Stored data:
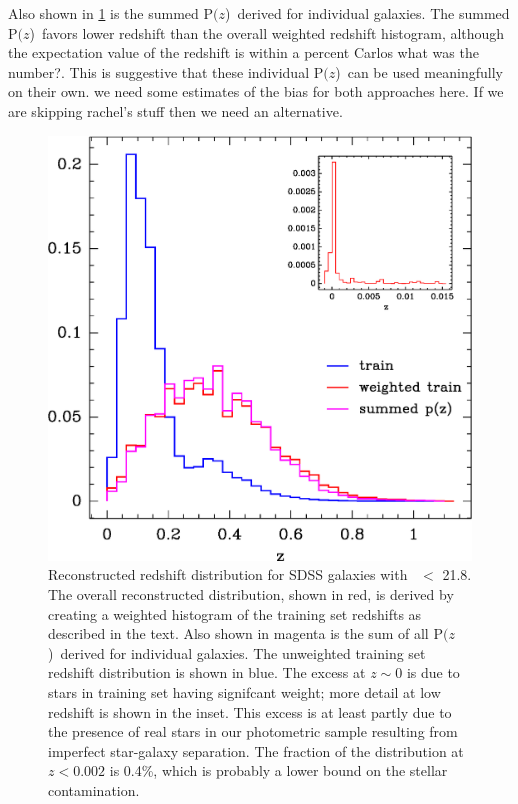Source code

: \documentclass[preprint]{aastex}
\newcommand{\rmax}{21.8}
\newcommand{\pofz}{P$(z$)}
\begin{document}
Also shown in \ref{fig:pofz} is the summed \pofz\ derived for individual
galaxies.  The summed \pofz\ favors lower redshift than the overall weighted
redshift histogram, although the expectation value of the redshift is within a
percent {\color{red} Carlos what was the number?}.  This is suggestive that
these individual \pofz\ can be used meaningfully on their own. {\color{red} 
we need some estimates of the bias for both approaches here.  If we are
skipping rachel's stuff then we need an alternative.}

\begin{figure}[t] \centering
    \includegraphics[scale=0.9]{figures/zweight-09-zhist-withorig-withsum-11.eps}

    \caption{Reconstructed redshift distribution for SDSS galaxies with \rmag\
    $ < $ \rmax.  The overall reconstructed distribution, shown in red, is
    derived by creating a weighted histogram of the training set redshifts as
    described in the text.  Also shown in magenta is the sum of all \pofz\
    derived for individual galaxies.  The unweighted training set redshift
    distribution is shown in blue.  The excess at $z \sim 0$ is due to stars in
    training set having signifcant weight; more detail at low redshift is shown
    in the inset.  This excess is at least partly due to the presence of real
    stars in our photometric sample resulting from imperfect star-galaxy
    separation.  The fraction of the distribution at $z < 0.002$ is 0.4\%,
    which is probably a lower bound on the stellar contamination.
    \label{fig:pofz}}

    \vspace{2em}
\end{figure}
\end{document}
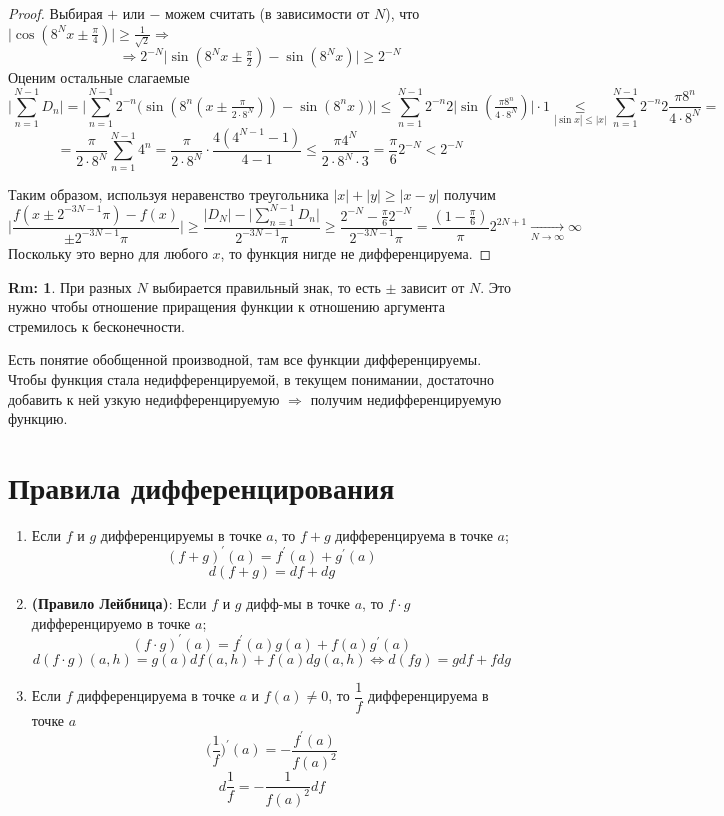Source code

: \documentclass[12pt]{article}
\theoremstyle{definition}
\newtheorem{rem}{Rm:}
\begin{document}
\begin{proof}
	Выбирая $+$ или $-$ можем считать (в зависимости от $N$), что $\Big|\cos(8^Nx \pm \tfrac{\pi}{4})\Big| \geq \tfrac{1}{\sqrt{2}} \Rightarrow$ \\
	$$\Rightarrow2^{-N}\Big|\sin(8^Nx\pm \tfrac{\pi}{2}) - \sin(8^Nx)\Big| \geq 2^{-N}$$
	Оценим остальные слагаемые
	$$\Bigg|\sum\limits_{n=1}^{N-1}D_n\Bigg| = \Bigg|\sum\limits_{n=1}^{N-1}2^{-n}\bigg(\sin(8^n(x\pm \tfrac{\pi}{2{\cdot}8^N})) - \sin(8^nx)   \bigg)\Bigg| \leq \sum\limits_{n=1}^{N-1}2^{-n}2\big|\sin(\tfrac{\pi8^n}{4{\cdot}8^N})\big|{\cdot} 1 \underset{|\sin{x}| \leq |x|}{\leq} \sum\limits_{n=1}^{N-1}2^{-n}2\dfrac{\pi8^n}{4{\cdot}8^N} = $$
	$$=\dfrac{\pi}{2{\cdot}8^N}\sum\limits_{n=1}^{N-1}4^n = \dfrac{\pi}{2{\cdot}8^N}{\cdot}\dfrac{4(4^{N-1}-1)}{4-1} \leq \dfrac{\pi 4^N}{2{\cdot}8^N{\cdot}3}=  \dfrac{\pi}{6}2^{-N} < 2^{-N}$$
	
	Таким образом, используя неравенство треугольника $|x| + |y| \geq |x-y|$ получим
	$$\Bigg|\dfrac{f(x\pm2^{-3N-1}\pi) - f(x)}{\pm2^{-3N-1}\pi}\Bigg|	\geq \dfrac{|D_N| - \Bigg|\sum\limits_{n=1}^{N-1}D_n\Bigg|}{2^{-3N-1}\pi} \geq \dfrac{2^{-N} - \tfrac{\pi}{6}2^{-N}}{2^{-3N-1}\pi} = \dfrac{(1 - \tfrac{\pi}{6})}{\pi} 2^{2N+1} \xrightarrow[N \to \infty]{} \infty$$
	Поскольку это верно для любого $x$, то функция нигде не дифференцируема.
\end{proof}

\begin{rem}
	При разных $N$ выбирается правильный знак, то есть $\pm$ зависит от $N$. Это нужно чтобы отношение приращения функции к отношению аргумента стремилось к бесконечности.
\end{rem}

Есть понятие обобщенной производной, там все функции дифференцируемы. Чтобы функция стала недифференцируемой, в текущем понимании, достаточно добавить к ней узкую недифференцируемую $\Rightarrow$ получим недифференцируемую функцию.

\newpage
\section*{Правила дифференцирования}
\begin{enumerate}[label={\arabic*)}]
	\item Если $f$ и $g$ дифференцируемы в точке $a$, то $f+g$ дифференцируема в точке $a$;
	 $$(f+ g)^\prime(a) = f^\prime(a) + g^\prime(a)$$
	 $$d(f+g) = df + dg$$
	 \item \textbf{(Правило Лейбница)}: Если $f$ и $g$ дифф-мы в точке $a$, то $f{\cdot}g$ дифференцируемо в точке $a$;
	 $$(f{\cdot}g)^\prime(a) = f^\prime(a)g(a) + f(a)g^\prime(a)$$
	 $$d(f{\cdot}g)(a,h) = g(a)df(a,h) + f(a)dg(a,h) \Leftrightarrow d(fg) = gdf + fdg$$
	 \item Если $f$ дифференцируема в точке $a$ и $f(a) \neq 0$, то $\dfrac{1}{f}$ дифференцируема в точке $a$
	 $$\bigg(\dfrac{1}{f}\bigg)^\prime(a) = - \dfrac{f^\prime(a)}{f(a)^2}$$ 
	 $$d \dfrac{1}{f} = -\dfrac{1}{f(a)^2}df$$
\end{enumerate}
\end{document}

(Task instructions) Copy from the entries above each line in which the string "histogram" can be found.

(Output for this task)
redshift histogram, although the expectation value of the redshift is within a
    derived by creating a weighted histogram of the training set redshifts as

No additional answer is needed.